(Beginning of RECORDS TO PROCESS)

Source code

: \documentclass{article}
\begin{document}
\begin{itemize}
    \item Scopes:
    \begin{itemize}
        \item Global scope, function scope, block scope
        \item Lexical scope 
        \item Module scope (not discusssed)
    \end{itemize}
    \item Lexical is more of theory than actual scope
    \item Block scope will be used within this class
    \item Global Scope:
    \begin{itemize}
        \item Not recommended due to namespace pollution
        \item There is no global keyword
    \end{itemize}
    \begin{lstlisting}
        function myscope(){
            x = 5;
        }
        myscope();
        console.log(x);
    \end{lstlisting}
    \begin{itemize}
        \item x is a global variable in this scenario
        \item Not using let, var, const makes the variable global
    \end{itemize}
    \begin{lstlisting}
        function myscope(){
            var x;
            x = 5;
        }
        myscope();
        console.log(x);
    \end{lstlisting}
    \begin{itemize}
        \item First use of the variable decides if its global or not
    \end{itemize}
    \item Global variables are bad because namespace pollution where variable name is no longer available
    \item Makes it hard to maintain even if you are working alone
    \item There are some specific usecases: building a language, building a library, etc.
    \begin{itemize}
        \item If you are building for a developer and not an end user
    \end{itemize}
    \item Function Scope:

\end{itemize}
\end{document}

(End of RECORDS TO PROCESS)

> **WHAT IS EXPECTED**:
Only lines with the word "There" go in the answer. Take them all from the entries above.

> **EXERCISE SOLUTION**:
        \item There is no global keyword
    \item There are some specific usecases: building a language, building a library, etc.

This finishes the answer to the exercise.